- **Task details**
Starting with the first line of the data below, copy each line up to and including the one containing "If you don’t". Pictures stay out.

- **Data listing**
----
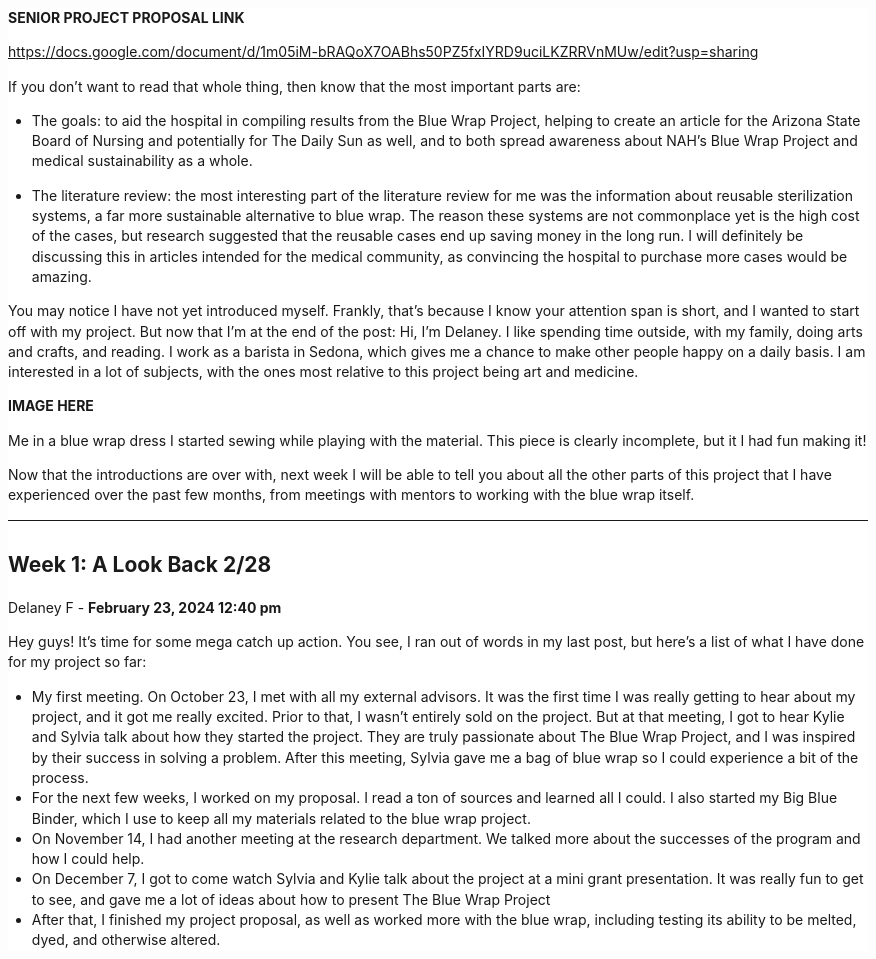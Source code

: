 **SENIOR PROJECT PROPOSAL LINK**

https://docs.google.com/document/d/1m05iM-bRAQoX7OABhs50PZ5fxIYRD9uciLKZRRVnMUw/edit?usp=sharing

If you don’t want to read that whole thing, then know that the most important parts are: 

* The goals: to aid the hospital in compiling results from the Blue Wrap Project, helping to create an article for the Arizona State Board of Nursing and potentially for The Daily Sun as well, and to both spread awareness about  NAH’s Blue Wrap Project and medical sustainability as a whole.

* The literature review: the most interesting part of the literature review for me was the information about reusable sterilization systems, a far more sustainable alternative to blue wrap. The reason these systems are not commonplace yet is the high cost of the cases, but research suggested that the reusable cases end up saving money in the long run. I will definitely be discussing this in articles intended for the medical community, as convincing the hospital to purchase more cases would be amazing.

You may notice I have not yet introduced myself. Frankly, that’s because I know your attention span is short, and I wanted to start off with my project. But now that I’m at the end of the post: Hi, I’m Delaney. I like spending time outside, with my family, doing arts and crafts, and reading. I work as a barista in Sedona, which gives me a chance to make other people happy on a daily basis.  I am interested in a lot of subjects, with the ones most relative to this project being art and medicine.

**IMAGE HERE**

Me in a blue wrap dress I started sewing while playing with the material. This piece is clearly incomplete, but it I had fun making it!

Now that the introductions are over with, next week I will be able to tell you about all the other parts of this project that I have experienced over the past few months, from meetings with mentors to working with the blue wrap itself.

---

## Week 1: A Look Back 2/28
Delaney F - **February 23, 2024 12:40 pm**

Hey guys! It’s time for some mega catch up action. You see, I ran out of words in my last post, but here’s a list of what I have done for my project so far:

* My first meeting. On October 23, I met with all my external advisors. It was the first time I was really getting to hear about my project, and it got me really excited. Prior to that, I wasn’t entirely sold on the project. But at that meeting, I got to hear Kylie and Sylvia talk about how they started the project. They are truly passionate about The Blue Wrap Project, and I was inspired by their success in solving a problem. After this meeting, Sylvia gave me a bag of blue wrap so I could experience a bit of the process. 
* For the next few weeks, I worked on my proposal. I read a ton of sources and learned all I could. I also started my Big Blue Binder, which I use to keep all my materials related to the blue wrap project.
* On November 14, I had another meeting at the research department. We talked more about the successes of the program and how I could help.
* On December 7, I got to come watch Sylvia and Kylie talk about the project at a mini grant presentation. It was really fun to get to see, and gave me a lot of ideas about how to present The Blue Wrap Project
* After that, I finished my project proposal, as well as worked more with the blue wrap, including testing its ability to be melted, dyed, and otherwise altered.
----
- **Exercise response**
Source code

: **SENIOR PROJECT PROPOSAL LINK**

https://docs.google.com/document/d/1m05iM-bRAQoX7OABhs50PZ5fxIYRD9uciLKZRRVnMUw/edit?usp=sharing

If you don’t want to read that whole thing, then know that the most important parts are: 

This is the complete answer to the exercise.